What these Shapley values do,

they tell you how much each input variable

is contributing to an individual prediction for a model.

That's away from the average predicted value

across the input dataset

and your input dataset is going to come from your training data.

Shapley values are additive,

which makes them really nice and easy to interpret and understand.

Every prediction can be written as a sum of your Shapley values

plus that average predicted value,

which we refer to as the Shapley intercept in JMP.

They can be computationally intensive

to compute if you have a lot of input values, input variables in your model

or if you're trying to create Shapley values for a lot of predictions.

We try to give some options for helping to reduce time in JMP .

These Shapley values, as Peter mentioned,

were added to the prediction profiler for quite a few of the models in JMP Pro17

and they're also available in the graph profiler.

They're available for Fit Least S quares Nominal Logistic, O rdinal Logistics,

Neural, Gen Reg, P artition, Bootstrap Forest and Boosted Tree.

They're also available if you have the XB oost Add -In.

Except in that Add-I n, they're available from the model menu

and not from the prediction profiler.

Okay, next slide.

In this slide I want to just look at some of the predictions from Peter's model.

This is from a model using five input variables.

These are stack bar charts of the first three predictions

coming from the first three rows of his data.

On the left you see a stack bar chart of the Shapley values for the first row.

That first prediction is 11.184 production barrels

in hundreds of thousands.

Each color in that bar graph is divided out by the different input variables.

Inside the bars are the Shapley values.

If you add up all of those values, plus the Shapley intercept

that I have in the middle of the graph, you get that prediction value.

This is showing you that first of all, all of these are making

positive contributions to the production and they show you how much, so the size,

I can see that longitude and proppant

are contributing the most for this particular prediction.

Then if I look to the right side to the third prediction,

which is 2.916 production barrels and hundreds of thousands,

I can see that two of my input variables

are contributing positively to my production

and three of them are having negative contributions,

the bottom three here.

You can use graphs like this to help visualize your Shapley Values .

That helps you really understand

these individual predictions.

Next slide.

This is just one of many types of graphs

you can create.

The Shapley values get saved into your data table.

You can manipulate them

and create all kinds of graphs in Graph Builder and JMP.

This graph is just a graph of all the Shapley values

from over 5,000 rows of the data split out by each input variable.

It just gives you an idea of the contributions of those variables,

both positive and negatively to the predictions.

Now I'm going to hand it back over to Peter.

Great.

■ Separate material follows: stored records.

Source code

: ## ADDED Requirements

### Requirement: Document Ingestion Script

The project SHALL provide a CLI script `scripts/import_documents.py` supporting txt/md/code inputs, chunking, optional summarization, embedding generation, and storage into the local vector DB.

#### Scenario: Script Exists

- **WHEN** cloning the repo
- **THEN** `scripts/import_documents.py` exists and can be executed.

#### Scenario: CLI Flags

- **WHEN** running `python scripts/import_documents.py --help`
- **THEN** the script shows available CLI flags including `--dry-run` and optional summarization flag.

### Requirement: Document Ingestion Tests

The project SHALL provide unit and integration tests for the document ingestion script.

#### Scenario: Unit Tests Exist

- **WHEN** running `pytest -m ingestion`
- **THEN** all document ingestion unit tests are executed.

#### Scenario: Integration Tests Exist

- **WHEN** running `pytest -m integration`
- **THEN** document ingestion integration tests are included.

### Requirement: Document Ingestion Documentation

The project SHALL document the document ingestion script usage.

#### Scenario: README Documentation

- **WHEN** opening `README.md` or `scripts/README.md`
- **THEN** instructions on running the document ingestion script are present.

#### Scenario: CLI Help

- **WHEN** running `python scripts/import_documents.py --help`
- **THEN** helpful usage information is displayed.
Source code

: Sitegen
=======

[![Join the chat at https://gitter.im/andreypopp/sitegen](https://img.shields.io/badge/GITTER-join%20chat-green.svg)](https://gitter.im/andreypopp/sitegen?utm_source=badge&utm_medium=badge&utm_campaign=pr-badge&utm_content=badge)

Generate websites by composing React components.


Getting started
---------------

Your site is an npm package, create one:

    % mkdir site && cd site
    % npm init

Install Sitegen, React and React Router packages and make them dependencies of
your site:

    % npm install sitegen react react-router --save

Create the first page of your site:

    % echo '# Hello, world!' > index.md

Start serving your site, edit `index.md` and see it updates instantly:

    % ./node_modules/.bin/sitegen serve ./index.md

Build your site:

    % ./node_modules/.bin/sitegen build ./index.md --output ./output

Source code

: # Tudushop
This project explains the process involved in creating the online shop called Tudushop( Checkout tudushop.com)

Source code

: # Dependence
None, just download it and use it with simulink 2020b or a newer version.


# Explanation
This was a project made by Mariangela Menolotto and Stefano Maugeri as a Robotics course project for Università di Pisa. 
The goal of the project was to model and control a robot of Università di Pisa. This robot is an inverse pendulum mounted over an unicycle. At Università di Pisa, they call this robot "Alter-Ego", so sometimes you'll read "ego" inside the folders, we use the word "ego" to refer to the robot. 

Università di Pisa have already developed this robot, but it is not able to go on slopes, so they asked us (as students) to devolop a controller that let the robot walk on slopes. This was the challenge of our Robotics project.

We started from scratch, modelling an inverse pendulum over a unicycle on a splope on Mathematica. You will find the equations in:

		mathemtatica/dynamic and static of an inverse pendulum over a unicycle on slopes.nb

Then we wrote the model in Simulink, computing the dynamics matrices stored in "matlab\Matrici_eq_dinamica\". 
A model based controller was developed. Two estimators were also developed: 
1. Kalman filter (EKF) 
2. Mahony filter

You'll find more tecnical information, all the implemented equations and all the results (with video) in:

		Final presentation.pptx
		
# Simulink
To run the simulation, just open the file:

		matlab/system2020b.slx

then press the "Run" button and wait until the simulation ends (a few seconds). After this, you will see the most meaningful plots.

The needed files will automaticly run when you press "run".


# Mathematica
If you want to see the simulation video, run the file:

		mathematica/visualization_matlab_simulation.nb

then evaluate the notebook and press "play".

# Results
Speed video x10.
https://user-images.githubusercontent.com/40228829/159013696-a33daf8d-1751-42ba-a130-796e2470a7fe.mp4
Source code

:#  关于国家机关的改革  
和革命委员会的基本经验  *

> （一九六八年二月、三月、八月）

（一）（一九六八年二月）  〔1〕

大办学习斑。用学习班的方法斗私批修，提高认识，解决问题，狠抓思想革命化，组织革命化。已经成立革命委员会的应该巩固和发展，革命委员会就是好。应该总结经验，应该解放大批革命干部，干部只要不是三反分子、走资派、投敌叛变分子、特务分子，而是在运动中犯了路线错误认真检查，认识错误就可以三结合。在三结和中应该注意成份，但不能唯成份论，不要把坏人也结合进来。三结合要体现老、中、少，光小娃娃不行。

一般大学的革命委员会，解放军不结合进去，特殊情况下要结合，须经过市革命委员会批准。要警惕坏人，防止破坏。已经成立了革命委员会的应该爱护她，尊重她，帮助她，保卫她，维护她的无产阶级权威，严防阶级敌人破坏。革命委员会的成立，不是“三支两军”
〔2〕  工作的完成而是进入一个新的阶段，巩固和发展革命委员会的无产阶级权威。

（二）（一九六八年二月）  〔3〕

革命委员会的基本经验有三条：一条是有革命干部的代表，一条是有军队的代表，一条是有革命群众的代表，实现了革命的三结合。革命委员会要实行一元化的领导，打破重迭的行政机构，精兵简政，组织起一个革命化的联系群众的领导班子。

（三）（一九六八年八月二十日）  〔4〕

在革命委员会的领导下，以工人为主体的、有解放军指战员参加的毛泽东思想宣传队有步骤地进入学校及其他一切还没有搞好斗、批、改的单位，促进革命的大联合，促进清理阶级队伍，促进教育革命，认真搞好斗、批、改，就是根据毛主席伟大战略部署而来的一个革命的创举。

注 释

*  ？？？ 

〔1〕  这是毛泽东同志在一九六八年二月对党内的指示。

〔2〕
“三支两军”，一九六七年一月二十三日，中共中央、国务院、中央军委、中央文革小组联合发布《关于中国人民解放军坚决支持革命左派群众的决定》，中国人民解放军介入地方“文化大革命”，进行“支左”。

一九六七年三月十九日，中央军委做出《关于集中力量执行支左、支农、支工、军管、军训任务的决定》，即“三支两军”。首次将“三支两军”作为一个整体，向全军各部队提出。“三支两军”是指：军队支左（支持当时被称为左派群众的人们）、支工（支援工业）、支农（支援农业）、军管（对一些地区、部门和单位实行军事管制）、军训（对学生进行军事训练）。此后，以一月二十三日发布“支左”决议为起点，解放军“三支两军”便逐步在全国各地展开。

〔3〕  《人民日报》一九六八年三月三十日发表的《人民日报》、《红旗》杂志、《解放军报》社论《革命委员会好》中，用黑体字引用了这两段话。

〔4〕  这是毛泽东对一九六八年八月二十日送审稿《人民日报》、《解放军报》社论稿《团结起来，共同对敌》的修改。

Thanks, Laura.

I think now we'll go ahead and transition to our second case study

that Florian is going to do.

Should I pass the screen share back to you?

Yeah, that would be great.

Make the transition.

Thanks for this first case study and thanks for the contributions.

Really interesting.

I hope we can bring some light onto a different kind of application

with our second case study.

I have given it the subtitle, Was it Torque?

Because that's a question we'll have hopefully answered

by the end of the second case study presentation.

This second case study is about predictive maintenance

and the particular aspects of why it is important to understand

your models in this scenario.

Most likely everybody can think that it's very important

to have a sense for when machines require maintenance.

Because if machines fail, then that's a lot of trouble,

a lot of costs, when plants have to shut down and so on.

It's really necessary to do preventative maintenance

to keep systems running.

A major task in this is to determine

when the maintenance should be performed

and not too early, not too late, certainly.

Therefore, it's a task to find a balance

which limits failures and also saves costs on maintenance.

There's a case study that we're using to highlight some functions features

and it's actually a synthetic data set

which comes from a published study.

The source is down there at the bottom.

You can find it.

It was published in the AI for Industry event in 2020.

The basic content of this dataset

is that it has six different features of process settings,

which are product or product type

which denotes for different quality variants.

Then we have air temperature,

process temperature, rotational speed, torque, and tool wear.

We have one main response and that is whether the machine fails or not.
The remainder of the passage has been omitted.